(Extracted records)
Content starts

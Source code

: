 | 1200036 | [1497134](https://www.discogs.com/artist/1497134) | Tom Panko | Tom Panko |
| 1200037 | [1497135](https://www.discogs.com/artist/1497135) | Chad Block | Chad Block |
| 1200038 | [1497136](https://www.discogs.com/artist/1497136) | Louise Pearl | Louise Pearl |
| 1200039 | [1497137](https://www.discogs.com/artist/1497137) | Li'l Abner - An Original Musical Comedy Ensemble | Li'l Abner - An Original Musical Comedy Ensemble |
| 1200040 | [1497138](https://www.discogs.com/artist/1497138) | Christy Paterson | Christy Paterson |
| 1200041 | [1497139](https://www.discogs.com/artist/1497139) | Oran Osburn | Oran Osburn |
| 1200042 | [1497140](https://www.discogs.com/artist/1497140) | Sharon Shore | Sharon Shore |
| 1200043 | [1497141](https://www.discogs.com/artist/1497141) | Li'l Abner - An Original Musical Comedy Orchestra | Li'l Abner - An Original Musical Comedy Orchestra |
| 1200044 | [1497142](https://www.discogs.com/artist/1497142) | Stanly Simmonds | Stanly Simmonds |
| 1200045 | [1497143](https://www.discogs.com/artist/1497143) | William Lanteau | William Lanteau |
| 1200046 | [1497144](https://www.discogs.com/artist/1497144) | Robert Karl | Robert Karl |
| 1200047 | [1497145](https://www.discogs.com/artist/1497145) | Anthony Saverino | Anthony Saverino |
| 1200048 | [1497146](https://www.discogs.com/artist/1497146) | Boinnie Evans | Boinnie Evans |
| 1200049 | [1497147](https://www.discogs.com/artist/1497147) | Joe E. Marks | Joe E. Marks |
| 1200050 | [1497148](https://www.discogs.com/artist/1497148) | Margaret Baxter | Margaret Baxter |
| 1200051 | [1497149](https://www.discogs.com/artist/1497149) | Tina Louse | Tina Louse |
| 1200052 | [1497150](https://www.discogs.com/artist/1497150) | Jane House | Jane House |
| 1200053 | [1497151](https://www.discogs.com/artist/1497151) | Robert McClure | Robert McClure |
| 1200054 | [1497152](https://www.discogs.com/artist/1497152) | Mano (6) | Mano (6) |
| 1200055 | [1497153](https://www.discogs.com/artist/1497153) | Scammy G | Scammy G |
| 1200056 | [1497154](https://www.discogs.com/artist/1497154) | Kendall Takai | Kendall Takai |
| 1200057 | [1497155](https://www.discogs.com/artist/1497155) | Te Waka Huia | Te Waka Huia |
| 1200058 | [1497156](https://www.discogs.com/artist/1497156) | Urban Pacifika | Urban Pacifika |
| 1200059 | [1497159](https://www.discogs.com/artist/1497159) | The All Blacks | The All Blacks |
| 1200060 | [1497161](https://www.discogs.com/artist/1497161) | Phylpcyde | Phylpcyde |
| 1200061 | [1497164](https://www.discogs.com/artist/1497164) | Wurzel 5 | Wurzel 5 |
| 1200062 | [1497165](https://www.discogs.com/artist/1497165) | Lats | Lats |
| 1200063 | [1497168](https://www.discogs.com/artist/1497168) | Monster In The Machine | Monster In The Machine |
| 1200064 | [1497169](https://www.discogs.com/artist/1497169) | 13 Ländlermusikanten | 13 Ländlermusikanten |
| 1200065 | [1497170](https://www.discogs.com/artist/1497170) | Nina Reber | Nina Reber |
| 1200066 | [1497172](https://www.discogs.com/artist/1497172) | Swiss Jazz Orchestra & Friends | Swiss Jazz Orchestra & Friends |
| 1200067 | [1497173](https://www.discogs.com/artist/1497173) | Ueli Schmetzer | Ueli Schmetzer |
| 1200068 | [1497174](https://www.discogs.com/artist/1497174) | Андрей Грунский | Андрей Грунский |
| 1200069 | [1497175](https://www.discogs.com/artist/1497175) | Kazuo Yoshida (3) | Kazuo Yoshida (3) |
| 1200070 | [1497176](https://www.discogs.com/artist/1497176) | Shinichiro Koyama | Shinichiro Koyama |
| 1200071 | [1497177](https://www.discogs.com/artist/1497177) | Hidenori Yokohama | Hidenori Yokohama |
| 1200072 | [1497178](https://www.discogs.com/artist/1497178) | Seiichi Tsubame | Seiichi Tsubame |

Content ends

Look through the records and copy down every line that holds "Orchestra".

| 1200043 | [1497141](https://www.discogs.com/artist/1497141) | Li'l Abner - An Original Musical Comedy Orchestra | Li'l Abner - An Original Musical Comedy Orchestra |
| 1200066 | [1497172](https://www.discogs.com/artist/1497172) | Swiss Jazz Orchestra & Friends | Swiss Jazz Orchestra & Friends |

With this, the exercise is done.